(Task data Opens)

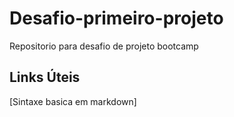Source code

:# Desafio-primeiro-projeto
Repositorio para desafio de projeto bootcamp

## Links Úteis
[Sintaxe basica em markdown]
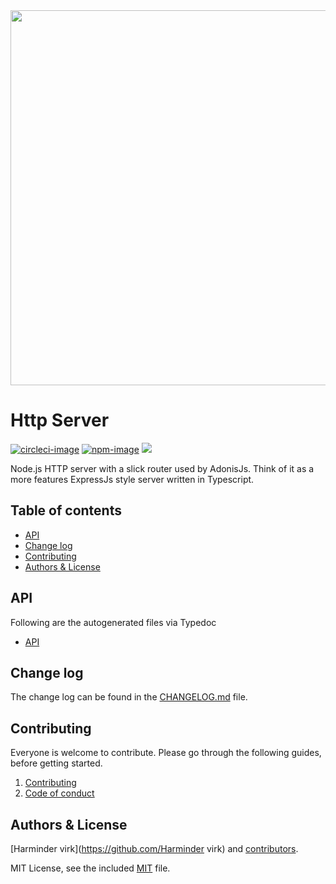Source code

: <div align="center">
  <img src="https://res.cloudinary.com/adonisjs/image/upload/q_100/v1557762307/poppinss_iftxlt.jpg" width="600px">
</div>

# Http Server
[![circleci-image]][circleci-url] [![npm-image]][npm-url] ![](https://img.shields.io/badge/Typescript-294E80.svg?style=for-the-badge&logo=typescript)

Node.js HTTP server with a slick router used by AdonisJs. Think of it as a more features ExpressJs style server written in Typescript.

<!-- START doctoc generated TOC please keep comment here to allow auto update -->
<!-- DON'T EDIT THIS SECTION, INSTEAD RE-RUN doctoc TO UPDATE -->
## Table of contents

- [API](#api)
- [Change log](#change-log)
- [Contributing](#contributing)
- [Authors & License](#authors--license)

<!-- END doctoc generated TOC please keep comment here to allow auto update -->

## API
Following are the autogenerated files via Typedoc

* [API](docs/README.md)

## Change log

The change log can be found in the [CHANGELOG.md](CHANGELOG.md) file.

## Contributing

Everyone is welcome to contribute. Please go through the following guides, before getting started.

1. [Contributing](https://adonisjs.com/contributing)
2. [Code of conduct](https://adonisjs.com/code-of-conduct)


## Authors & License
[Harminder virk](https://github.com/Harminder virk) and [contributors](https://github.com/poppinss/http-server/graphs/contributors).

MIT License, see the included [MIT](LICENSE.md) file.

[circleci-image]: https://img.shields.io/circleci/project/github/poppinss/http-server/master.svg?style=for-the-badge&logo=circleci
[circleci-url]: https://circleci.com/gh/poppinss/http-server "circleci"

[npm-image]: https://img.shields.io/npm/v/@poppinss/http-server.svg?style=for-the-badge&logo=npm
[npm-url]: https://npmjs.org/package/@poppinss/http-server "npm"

(Task data Closes)

_Task prompt_. Read through the entries above, and wherever a line holds the string "projeto", copy it.

_Response area_.
:# Desafio-primeiro-projeto
Repositorio para desafio de projeto bootcamp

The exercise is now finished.